▶ What is expected: This task calls for copying every line of the records that includes the word "examples".

▶ Information given:
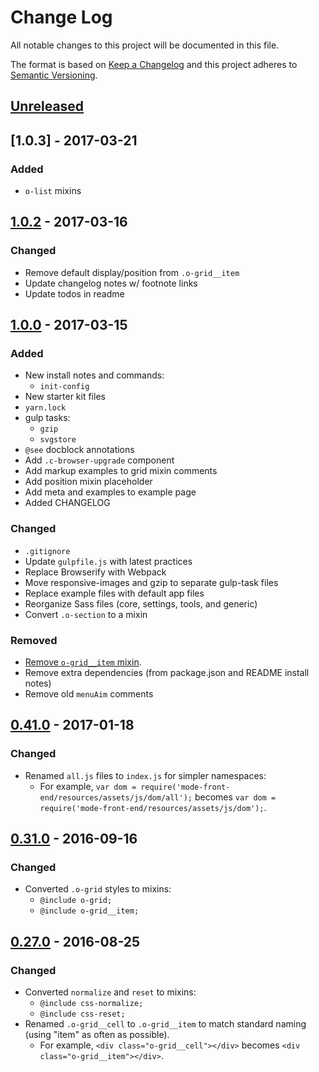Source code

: # Change Log

All notable changes to this project will be documented in this file.

The format is based on [Keep a Changelog](http://keepachangelog.com/) and this project adheres to [Semantic Versioning](http://semver.org/).

## [Unreleased]

## [1.0.3] - 2017-03-21

### Added

- `o-list` mixins

## [1.0.2] - 2017-03-16

### Changed

- Remove default display/position from `.o-grid__item`
- Update changelog notes w/ footnote links
- Update todos in readme

## [1.0.0] - 2017-03-15

### Added

- New install notes and commands:
  - `init-config`
- New starter kit files
- `yarn.lock`
- gulp tasks:
  - `gzip`
  - `svgstore`
- `@see` docblock annotations
- Add `.c-browser-upgrade` component
- Add markup examples to grid mixin comments
- Add position mixin placeholder
- Add meta and examples to example page
- Added CHANGELOG

### Changed

- `.gitignore`
- Update `gulpfile.js` with latest practices
- Replace Browserify with Webpack
- Move responsive-images and gzip to separate gulp-task files
- Replace example files with default app files
- Reorganize Sass files (core, settings, tools, and generic)
- Convert `.o-section` to a mixin

### Removed

- [Remove `o-grid__item` mixin](https://github.com/tannerhodges/mode-front-end/commit/702c80db3e691d78fcb72594c4d56ce9365381fe).
- Remove extra dependencies (from package.json and README install notes)
- Remove old `menuAim` comments

## [0.41.0] - 2017-01-18

### Changed

- Renamed `all.js` files to `index.js` for simpler namespaces:
  - For example, `var dom = require('mode-front-end/resources/assets/js/dom/all');` becomes `var dom = require('mode-front-end/resources/assets/js/dom');`.

## [0.31.0] - 2016-09-16

### Changed

- Converted `.o-grid` styles to mixins:
  - `@include o-grid;`
  - `@include o-grid__item;`

## [0.27.0] - 2016-08-25

### Changed

- Converted `normalize` and `reset` to mixins:
  - `@include css-normalize;`
  - `@include css-reset;`
- Renamed `.o-grid__cell` to `.o-grid__item` to match standard naming (using "item" as often as possible).
  - For example, `<div class="o-grid__cell"></div>` becomes `<div class="o-grid__item"></div>`.

[Unreleased]: https://github.com/tannerhodges/mode-front-end/compare/v1.0.0...HEAD
[1.0.2]: https://github.com/tannerhodges/mode-front-end/compare/v1.0.0...v1.0.2
[1.0.0]: https://github.com/tannerhodges/mode-front-end/compare/v0.41.0...v1.0.0
[0.41.0]: https://github.com/tannerhodges/mode-front-end/compare/v0.31.0...v0.41.0
[0.31.0]: https://github.com/tannerhodges/mode-front-end/compare/v0.27.0...v0.31.0
[0.27.0]: https://github.com/tannerhodges/mode-front-end/compare/v0.0.1...v0.27.0

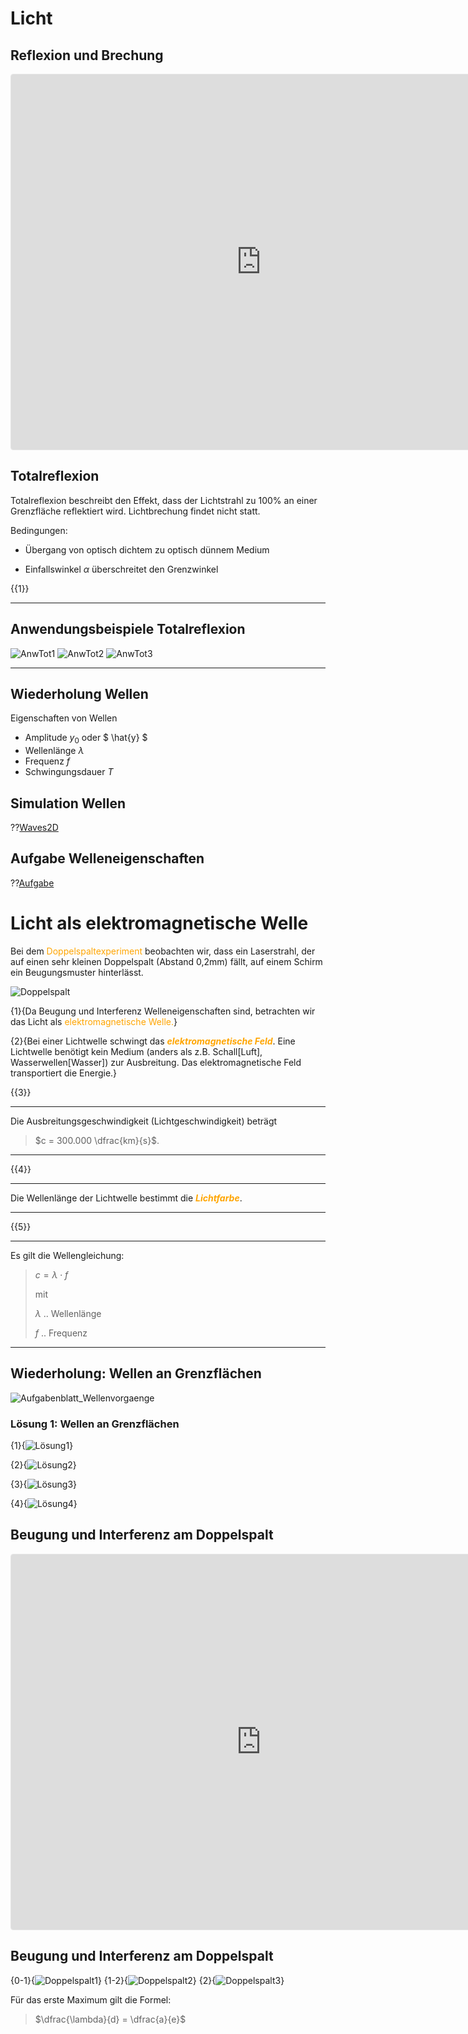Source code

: <!--
author: Christian Golnik

language: de

@style
.lia-effect__circle {
    display: none !important;
}

@media (min-width: 600px) {
    .newspaper {
        column-count: 2;
        column-gap: 40px;
        column-rule: 1px solid lightblue;
    }
}

h1, h2, h3, h4, h5, h6 {
  column-span: all;
}

.cb {
    break-before: column;
}
@end

mode: Presentation

@onload
window.LIA.settings.font_size = 2
@end

-->

# Licht

## Reflexion und Brechung

<iframe src="https://www.geogebra.org/m/j9hcvxk8?embed" width="800" height="600" allowfullscreen style="border: 1px solid #e4e4e4;border-radius: 4px;" frameborder="0"></iframe>

## Totalreflexion

Totalreflexion beschreibt den Effekt, dass der Lichtstrahl zu 100% an einer Grenzfläche reflektiert wird. Lichtbrechung findet nicht statt.

Bedingungen: 

 - Übergang von optisch dichtem zu optisch dünnem Medium

 - Einfallswinkel $\alpha$ überschreitet den Grenzwinkel

{{1}}
**************
<H2>Anwendungsbeispiele Totalreflexion</H2>

![AnwTot1](https://diversewolken.ddns.net/nextcloud/index.php/s/aAr6WdmSty8bRf5/download) 
![AnwTot2](https://diversewolken.ddns.net/nextcloud/index.php/s/ZKxeDQGMGMCKESz/download) 
![AnwTot3](https://diversewolken.ddns.net/nextcloud/index.php/s/mZcbKjoZ6PnAsgg/download)

**************

## Wiederholung Wellen

Eigenschaften von Wellen

 - Amplitude $y_0$ oder $ \hat{y} $ 
 - Wellenlänge $\lambda$
 - Frequenz $f$
 - Schwingungsdauer $T$

## Simulation Wellen

??[Waves2D](https://www.falstad.com/ripple/)

## Aufgabe Welleneigenschaften

??[Aufgabe](https://diversewolken.ddns.net/nextcloud/index.php/s/TsiXGj5WBYiRnxY/download)

# Licht als elektromagnetische Welle

Bei dem <span style="color:orange">Doppelspaltexperiment</span>  beobachten wir, dass ein Laserstrahl, der auf einen sehr kleinen Doppelspalt (Abstand 0,2mm) fällt, auf einem Schirm ein Beugungsmuster hinterlässt.

![Doppelspalt](https://diversewolken.ddns.net/nextcloud/index.php/s/PWMnf2JX4xiXamx/download)<!-- style="width:60%"-->

{1}{Da Beugung und Interferenz Welleneigenschaften sind, betrachten wir das Licht als <span style="color:orange"> elektromagnetische Welle.</span>}

{2}{Bei einer Lichtwelle schwingt das <span style="color:orange">***elektromagnetische Feld***</span>. Eine Lichtwelle benötigt kein Medium (anders als z.B. Schall[Luft], Wasserwellen[Wasser]) zur Ausbreitung. Das elektromagnetische Feld transportiert die Energie.}

{{3}}
***************
Die Ausbreitungsgeschwindigkeit (Lichtgeschwindigkeit) beträgt

> $c = 300.000 \dfrac{km}{s}$.
***************

{{4}}
***************
Die Wellenlänge der Lichtwelle bestimmt die <span style="color:orange">***Lichtfarbe***</span>.

***************

{{5}}
***************
Es gilt die Wellengleichung:

> $c = \lambda \cdot f$
>
> mit 
>
> $\lambda$ .. Wellenlänge
>
> $f$ .. Frequenz

***************

## Wiederholung: Wellen an Grenzflächen

![Aufgabenblatt_Wellenvorgaenge](https://diversewolken.ddns.net/nextcloud/index.php/s/5aPryoFyJL2H95p/download)

### Lösung 1: Wellen an Grenzflächen

{1}{![Lösung1](https://diversewolken.ddns.net/nextcloud/index.php/s/Po9AN47ixmZ2QiY/download)}

{2}{![Lösung2](https://diversewolken.ddns.net/nextcloud/index.php/s/AfAHmaJdXBXnoBj/download)}

{3}{![Lösung3](https://diversewolken.ddns.net/nextcloud/index.php/s/MAicxxorxMa8LRE/download)}

{4}{![Lösung4](https://diversewolken.ddns.net/nextcloud/index.php/s/qJR2ody2GWeeeWg/download)}


## Beugung und Interferenz am Doppelspalt

<iframe src="https://www.geogebra.org/classic/aptkcsex?embed" width="800" height="600" allowfullscreen style="border: 1px solid #e4e4e4;border-radius: 4px;" frameborder="0"></iframe>

## Beugung und Interferenz am Doppelspalt

<section class="newspaper">

{0-1}{![Doppelspalt1](https://diversewolken.ddns.net/nextcloud/index.php/s/k9B2BRzezjccY9b/download)}
{1-2}{![Doppelspalt2](https://diversewolken.ddns.net/nextcloud/index.php/s/o3ETdEtdpLHAWrN/download)}
{2}{![Doppelspalt3](https://diversewolken.ddns.net/nextcloud/index.php/s/Sy7HgjwPbEmNG3B/download)}

Für das erste Maximum gilt die Formel:

> $\dfrac{\lambda}{d} = \dfrac{a}{e}$

</section>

▶ Result:
- Add markup examples to grid mixin comments
- Add meta and examples to example page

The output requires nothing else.